At separate meetings held in June, the boards of directors of the Bristol County Chamber and The One SouthCoast Chamber agreed to integrate under a single corporate umbrella, effective January 1, 2020. Shortly after voting to integrate, the chambers secured a branding consultant to lead the process of choosing a new corporate name and identity. The chambers worked with New Bedford based business Moore & Isherwood, Communications, Inc. on naming the new combined chamber and local designer, Sergio Dabdoub of BadMonkeyPics, to create the logo.

The boards of directors of both The One SouthCoast Chamber and Bristol County Chamber voted to approve the new corporate entity name of “One SouthCoast Chamber”, tagline of “The Voice of Business”, and the new logo design. The new logo is a visual representation of two strong organizations coming together to form one. The nautical knot shape is also a nod to the maritime history in the communities served by the Chambers.

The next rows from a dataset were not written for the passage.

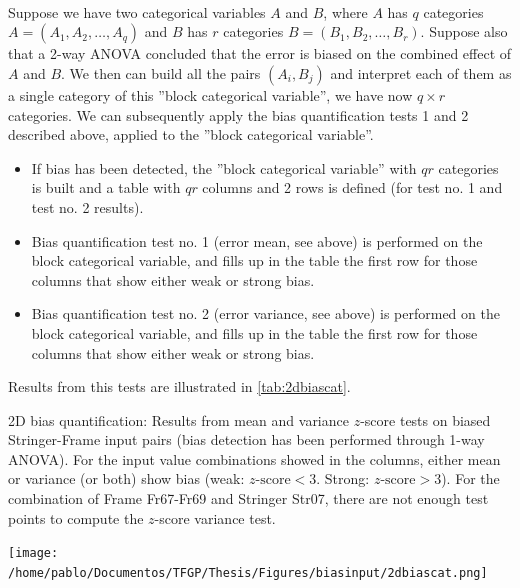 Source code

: \paragraph{ \\}
Suppose we have two categorical variables $A$ and $B$, where $A$ has $q$ categories $A=(A_1,A_2,\dots,A_q)$ and $B$ has $r$ categories $B=(B_1,B_2,\dots,B_r)$. Suppose also that a 2-way ANOVA concluded that the error is biased on the combined effect of $A$ and $B$. We then can build all the pairs $(A_i,B_j)$ and interpret each of them as a single category of this ''block categorical variable'', \ie we have now $q \times r$ categories. We can subsequently apply the bias quantification tests 1 and 2 described above, applied to the ''block categorical variable''.\\
\begin{itemize}
	\item If bias has been detected, the ''block categorical variable'' with $qr$ categories is built and a table with $qr$ columns and 2 rows is defined (for test no. 1 and test no. 2 results).
	\item Bias quantification test no. 1 (error mean, see above) is performed on the block categorical variable, and fills up in the table the first row for those columns that show either weak or strong bias.
	\item Bias quantification test no. 2 (error variance, see above) is performed on the block categorical variable, and fills up in the table the first row for those columns that show either weak or strong bias.
\end{itemize}
%
\indent Results from this tests are illustrated in \autoref{tab:2dbiascat}.
\begin{table}[!htb]
	\centering
	\caption{2D bias quantification: Results from mean and variance $z$-score tests on biased Stringer-Frame input pairs (bias detection has been performed through 1-way ANOVA). For the input value combinations showed in the columns, either mean or variance (or both) show bias (weak: $z\text{-score}<3$. Strong: $z\text{-score}>3$). For the combination of Frame Fr67-Fr69 and Stringer Str07, there are not enough test points to compute the $z$-score variance test.}
	\texttt{[image: /home/pablo/Documentos/TFGP/Thesis/Figures/biasinput/2dbiascat.png]}
	\label{tab:2dbiascat}
\end{table}
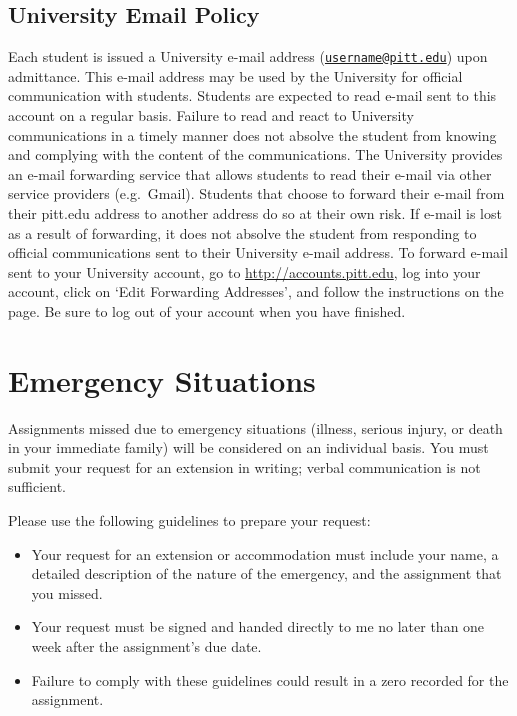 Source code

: \documentclass[
]{book}
\providecommand{\tightlist}{%
  \setlength{\itemsep}{0pt}\setlength{\parskip}{0pt}}
\begin{document}
\hypertarget{university-email-policy}{%
\section{University Email Policy}\label{university-email-policy}}

Each student is issued a University e-mail address (\href{mailto:username@pitt.edu}{\nolinkurl{username@pitt.edu}}) upon admittance. This e-mail address may be used by the University for official communication with students. Students are expected to read e-mail sent to this account on a regular basis. Failure to read and react to University communications in a timely manner does not absolve the student from knowing and complying with the content of the communications. The University provides an e-mail forwarding service that allows students to read their e-mail via other service providers (e.g.~Gmail). Students that choose to forward their e-mail from their pitt.edu address to another address do so at their own risk. If e-mail is lost as a result of forwarding, it does not absolve the student from responding to official communications sent to their University e-mail address. To forward e-mail sent to your University account, go to \url{http://accounts.pitt.edu}, log into your account, click on `Edit Forwarding Addresses', and follow the instructions on the page. Be sure to log out of your account when you have finished.

\hypertarget{emergency-situations}{%
\chapter{Emergency Situations}\label{emergency-situations}}

Assignments missed due to emergency situations (illness, serious injury, or death in your immediate family) will be considered on an individual basis. You must submit your request for an extension in writing; verbal communication is not sufficient.

Please use the following guidelines to prepare your request:

\begin{itemize}
\tightlist
\item
  Your request for an extension or accommodation must include your name, a detailed description of the nature of the emergency, and the assignment that you missed.
\item
  Your request must be signed and handed directly to me no later than one week after the assignment's due date.
\item
  Failure to comply with these guidelines could result in a zero recorded for the assignment.
\end{itemize}
\end{document}
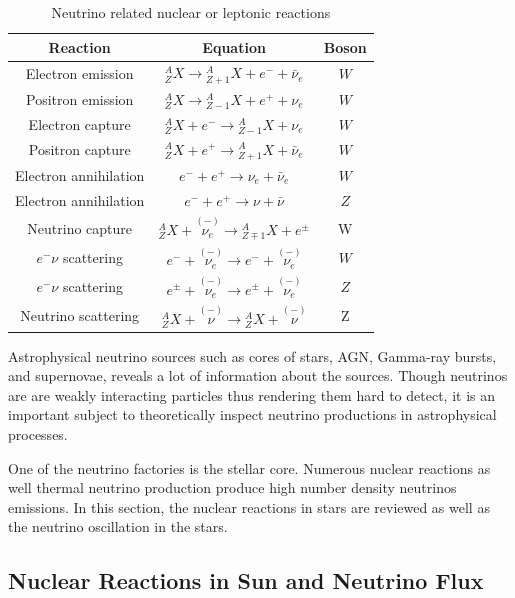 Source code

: \documentclass[%
 aip,
 jmp,%
 amsmath,amssymb,
 reprint,%
]{revtex4-1}
\begin{document}
\begin{table}[ht]
\centering
 \begin{tabular}{|c | c | c|} 
 \hline
 Reaction & Equation & Boson   \\ [0.5ex] 
 \hline
 Electron emission & ${}^A_Z X \to {}^A_{Z+1}X + e^- +\bar \nu_e$ & $W$  \\ 
 Positron emission & ${}^A_Z X \to {}^A_{Z-1}X + e^+ + \nu_e$ & $W$  \\
 Electron capture & ${}^A_Z X + e^- \to {}^A_{Z-1}X  + \nu_e$ &  $W$ \\
 Positron capture & ${}^A_Z X + e^+ \to {}^A_{Z+1}X  + \bar\nu_e$ &  $W$ \\
 [0.5ex] 
 \hline

 Electron annihilation &  $e^- + e^+  \to \nu_e + \bar\nu_e $  & $W$ \\
 Electron annihilation &  $e^- + e^+  \to \nu + \bar\nu $  & $Z$ \\
 [0.5ex] 
 \hline

  Neutrino capture & ${}^A_{Z}X + \overset{(-)}{\nu_e} \to {}^A_{Z\mp 1}X + e^\pm $ & W\\
  [1ex] 
 \hline
 $e^-\nu$ scattering & $e^- + \overset{(-)}{\nu_e} \to e^- + \overset{(-)}{\nu_e} $ &  $W$ \\
 $e^-\nu$ scattering & $e^{\pm} + \overset{(-)}{\nu_e} \to e^{\pm} + \overset{(-)}{\nu_e} $ &  $Z$ \\
 Neutrino scattering & $ {}^A_Z X + \overset{(-)}{\nu} \to {}^A_Z X + \overset{(-)}{\nu} $ &  Z\\
 [0.5ex] 
 \hline
 \end{tabular}
 \caption{Neutrino related nuclear or leptonic reactions}
\label{table:Neutrino_Reactions}
\end{table}

Astrophysical neutrino sources such as cores of stars, AGN, Gamma-ray bursts, and supernovae, reveals a lot of information about the sources. Though neutrinos are are weakly interacting particles thus rendering them hard to detect, it is an important subject to theoretically inspect neutrino productions in astrophysical processes.

One of the neutrino factories is the stellar core. Numerous nuclear reactions as well thermal neutrino production produce high number density neutrinos emissions. In this section, the nuclear reactions in stars are reviewed as well as the neutrino oscillation in the stars.



\subsection{Nuclear Reactions in Sun and Neutrino Flux}
\end{document}

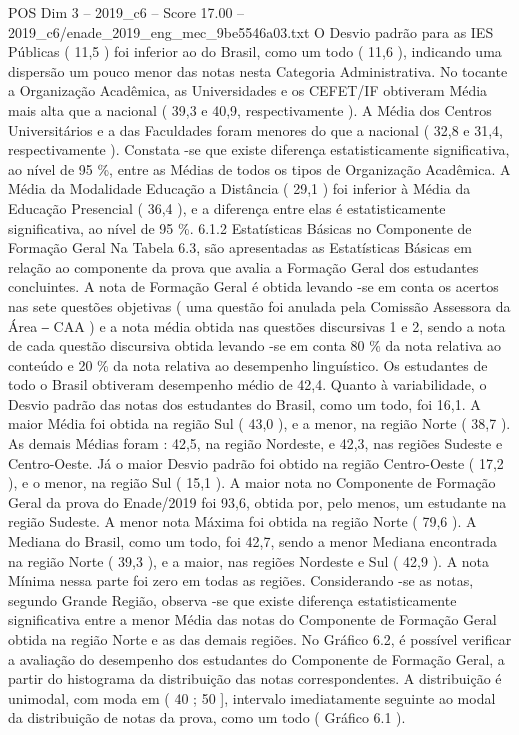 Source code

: \begin{textsample}{POS Dim 3 – 2019\_c6 – Score 17.00 – 2019\_c6/enade\_2019\_eng\_mec\_9be5546a03.txt}
O Desvio padrão para as IES Públicas ( 11,5 ) foi inferior ao do Brasil, como um todo ( 11,6 ), indicando uma dispersão um pouco menor das notas nesta Categoria Administrativa.
No tocante a Organização Acadêmica, as Universidades e os CEFET/IF obtiveram Média mais alta que a nacional ( 39,3 e 40,9, respectivamente ).
A Média dos Centros Universitários e a das Faculdades foram menores do que a nacional ( 32,8 e 31,4, respectivamente ).
Constata -se que existe diferença estatisticamente significativa, ao nível de 95 \%, entre as Médias de todos os tipos de Organização Acadêmica.
A Média da Modalidade Educação a Distância ( 29,1 ) foi inferior à Média da Educação Presencial ( 36,4 ), e a diferença entre elas é estatisticamente significativa, ao nível de 95 \%. 6.1.2 Estatísticas Básicas no Componente de Formação Geral Na Tabela 6.3, são apresentadas as Estatísticas Básicas em relação ao componente da prova que avalia a Formação Geral dos estudantes concluintes.
A nota de Formação Geral é obtida levando -se em conta os acertos nas sete questões objetivas ( uma questão foi anulada pela Comissão Assessora da Área ‒ CAA ) e a nota média obtida nas questões discursivas 1 e 2, sendo a nota de cada questão discursiva obtida levando -se em conta 80 \% da nota relativa ao conteúdo e 20 \% da nota relativa ao desempenho linguístico.
Os estudantes de todo o Brasil obtiveram desempenho médio de 42,4.
Quanto à variabilidade, o Desvio padrão das notas dos estudantes do Brasil, como um todo, foi 16,1.
A maior Média foi obtida na região Sul ( 43,0 ), e a menor, na região Norte ( 38,7 ).
As demais Médias foram : 42,5, na região Nordeste, e 42,3, nas regiões Sudeste e Centro-Oeste.
Já o maior Desvio padrão foi obtido na região Centro-Oeste ( 17,2 ), e o menor, na região Sul ( 15,1 ).
A maior nota no Componente de Formação Geral da prova do Enade/2019 foi 93,6, obtida por, pelo menos, um estudante na região Sudeste.
A menor nota Máxima foi obtida na região Norte ( 79,6 ).
A Mediana do Brasil, como um todo, foi 42,7, sendo a menor Mediana encontrada na região Norte ( 39,3 ), e a maior, nas regiões Nordeste e Sul ( 42,9 ).
A nota Mínima nessa parte foi zero em todas as regiões.
Considerando -se as notas, segundo Grande Região, observa -se que existe diferença estatisticamente significativa entre a menor Média das notas do Componente de Formação Geral obtida na região Norte e as das demais regiões.
No Gráfico 6.2, é possível verificar a avaliação do desempenho dos estudantes do Componente de Formação Geral, a partir do histograma da distribuição das notas correspondentes.
A distribuição é unimodal, com moda em ( 40 ; 50 ], intervalo imediatamente seguinte ao modal da distribuição de notas da prova, como um todo ( Gráfico 6.1 ).

\end{textsample}
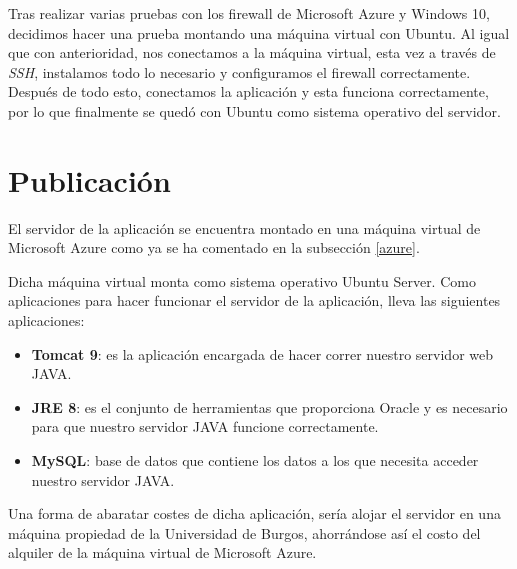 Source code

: Tras realizar varias pruebas con los firewall de Microsoft Azure y Windows 10, decidimos hacer una prueba montando una máquina virtual con Ubuntu. Al igual que con anterioridad, nos conectamos a la máquina virtual, esta vez a través de \textit{SSH}, instalamos todo lo necesario y configuramos el firewall correctamente. Después de todo esto, conectamos la aplicación y esta funciona correctamente, por lo que finalmente se quedó con Ubuntu como sistema operativo del servidor.

\section{Publicación}

El servidor de la aplicación se encuentra montado en una máquina virtual de Microsoft Azure como ya se ha comentado en la subsección \ref{azure}.

Dicha máquina virtual monta como sistema operativo Ubuntu Server. Como aplicaciones para hacer funcionar el servidor de la aplicación, lleva las siguientes aplicaciones:

\begin{itemize}
	\tightlist
	\item 
	\textbf{Tomcat 9}: es la aplicación encargada de hacer correr nuestro servidor web JAVA.
	\item 
	\textbf{JRE 8}: es el conjunto de herramientas que proporciona Oracle y es necesario para que nuestro servidor JAVA funcione correctamente.
	\item 
	\textbf{MySQL}: base de datos que contiene los datos a los que necesita acceder nuestro servidor JAVA.
\end{itemize}

Una forma de abaratar costes de dicha aplicación, sería alojar el servidor en una máquina propiedad de la Universidad de Burgos, ahorrándose así el costo del alquiler de la máquina virtual de Microsoft Azure. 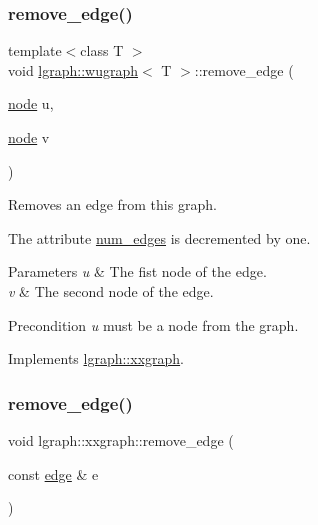 \subsubsection{\texorpdfstring{remove\+\_\+edge()}{remove\_edge()}\hspace{0.1cm}{\footnotesize\ttfamily [1/2]}}
{\footnotesize\ttfamily template$<$class T $>$ \\
void \hyperlink{classlgraph_1_1wugraph}{lgraph\+::wugraph}$<$ T $>$\+::remove\+\_\+edge (\begin{DoxyParamCaption}\item[{\hyperlink{namespacelgraph_a397169dd66adf725210a30fb7251773e}{node}}]{u,  }\item[{\hyperlink{namespacelgraph_a397169dd66adf725210a30fb7251773e}{node}}]{v }\end{DoxyParamCaption})\hspace{0.3cm}{\ttfamily [virtual]}}



Removes an edge from this graph. 

The attribute \hyperlink{classlgraph_1_1xxgraph_a6765a9a3be42f6e0f824635c593b35d7}{num\+\_\+edges} is decremented by one. 
\begin{DoxyParams}{Parameters}
{\em u} & The fist node of the edge. \\
\hline
{\em v} & The second node of the edge. \\
\hline
\end{DoxyParams}
\begin{DoxyPrecond}{Precondition}
{\itshape u} must be a node from the graph. 
\end{DoxyPrecond}


Implements \hyperlink{classlgraph_1_1xxgraph_a7fd3a1309cde4f408c8d9d4cb3b898a8}{lgraph\+::xxgraph}.

\mbox{\label{classlgraph_1_1xxgraph_a46a75fa2a10a8674ab930e9dc766e2f9}} 
\subsubsection{\texorpdfstring{remove\+\_\+edge()}{remove\_edge()}\hspace{0.1cm}{\footnotesize\ttfamily [2/2]}}
{\footnotesize\ttfamily void lgraph\+::xxgraph\+::remove\+\_\+edge (\begin{DoxyParamCaption}\item[{const \hyperlink{namespacelgraph_a76bd7d50719f03de7a85db259d80d572}{edge} \&}]{e }\end{DoxyParamCaption})\hspace{0.3cm}{\ttfamily [inherited]}}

“This is an exciting time for the business community of the South Coast. We are one region, with a common set of goals and challenges that require we speak with one voice. This wonderful outcome signifies that we are a region on the rise.” said Rick Kidder, President and CEO of The One SouthCoast Chamber.

Mike O’Sullivan, CEO of the Bristol County Chamber said “The economy has been regionalizing for quite some time. This has presented us a great opportunity to increase our value to all of the chamber members. This includes a particular focus on small business, which is the backbone of our membership, education, government affairs and healthcare. The SouthCoast is a region that continues to advance, led by two cities that continue to grow and offer tremendous economic opportunities and quality of life to the region.”

In the coming months, the chambers will work to reflect the new branding on the website, both offices, and marketing collateral in order to prepare for the January launch of One SouthCoast Chamber. Businesses and organizations that are a member of either The One SouthCoast Chamber or Bristol County Chamber, will become a member of One SouthCoast Chamber. Members will be notified via email of changes to their member profiles including increased services and benefits.

With combined memberships of nearly 1,600 businesses, representing tens of thousands of employees in the South Coast region, One SouthCoast Chamber will become the second largest in the Commonwealth in number of member companies. One SouthCoast Chamber will serve the entire South Coast region – from Wareham to eastern Rhode Island.